The US Federal Reserve is likely to raise interest rates in the coming week but policymakers have begun to signal they may take it a bit slower in 2019.
Waning growth, a trade war, tame inflation and an increasingly scary geopolitical scene mean the central bank could make clear they plan to slow or even pause the current tightening cycle — instead taking a wait-and-see approach until the economic picture becomes clearer.
Since October, Fed officials have watched Wall Street take a wild ride, alternately diving and rallying as public remarks from Chairman Jerome Powell and others veered between indicating gradual hikes would continue or pause.
In recent days, economists have begun to cut their forecasts for the number of rate hikes they expect next year to just one or two from as many as four. Fed officials in September forecast three increases but that could be revised as well in the new projections to be released Wednesday.
At last month’s meeting, members of the Fed’s rate-setting Federal Open Market Committee argued they should signal they were close to the end of the cycle by deleting the words “further gradual increases” from post-meeting statements.
That would mark a significant shift in the Fed’s messaging of the last three years that maintained a steady drumbeat telling markets to expect “gradual adjustments” to rates.
But economists say the Fed is keenly aware of the spectre of slowing growth in China and Europe, a chaotic British exit from the European Union, political turmoil in France and Italy’s budget woes.
In the United States, job growth has remained strong this year but inflation has settled at the Fed’s 2% target, despite fears the strong economy might ignite prices.
Add to this the fading boost from recent tax cuts and government spending, and expectations US growth will slow, and the future can seem highly uncertain. “I share the notion that things are not quite as strong as they looked a few months ago but we don’t know anything very definitively,” former Fed vice chair Alice Rivlin told AFP.

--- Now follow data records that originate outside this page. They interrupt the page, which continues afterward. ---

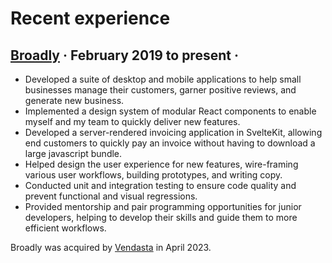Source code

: <script>
  import BroadlySlideshow from './BroadlySlideshow.svelte';
</script>

# Recent experience

## [**Broadly**](https://broadly.com/) · February 2019 to present · <BroadlySlideshow/>

- Developed a suite of desktop and mobile applications to help small businesses manage their customers, garner positive reviews, and generate new business.
- Implemented a design system of modular React components to enable myself and my team to quickly deliver new features.
- Developed a server-rendered invoicing application in SvelteKit, allowing end customers to quickly pay an invoice without having to download a large javascript bundle.
- Helped design the user experience for new features, wire-framing various user workflows, building prototypes, and writing copy.
- Conducted unit and integration testing to ensure code quality and prevent functional and visual regressions.
- Provided mentorship and pair programming opportunities for junior developers, helping to develop their skills and guide them to more efficient workflows.

Broadly was acquired by [Vendasta](https://www.vendasta.com) in April 2023.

“I think they’re saying, ‘We’ll be very careful and we’ll play it how we see it.’”
Changing expectations allows the Fed to pause without roiling financial markets with a surprise move.
As of Friday, futures markets put the probability of a rate hike this week at 81.8% — still high but well below virtual certainty predicted by the betting money ahead of other meetings this year. “I don’t think the Fed is trying to manage that probability number,” said Gary Stern, former president of the Minneapolis Federal Reserve Bank.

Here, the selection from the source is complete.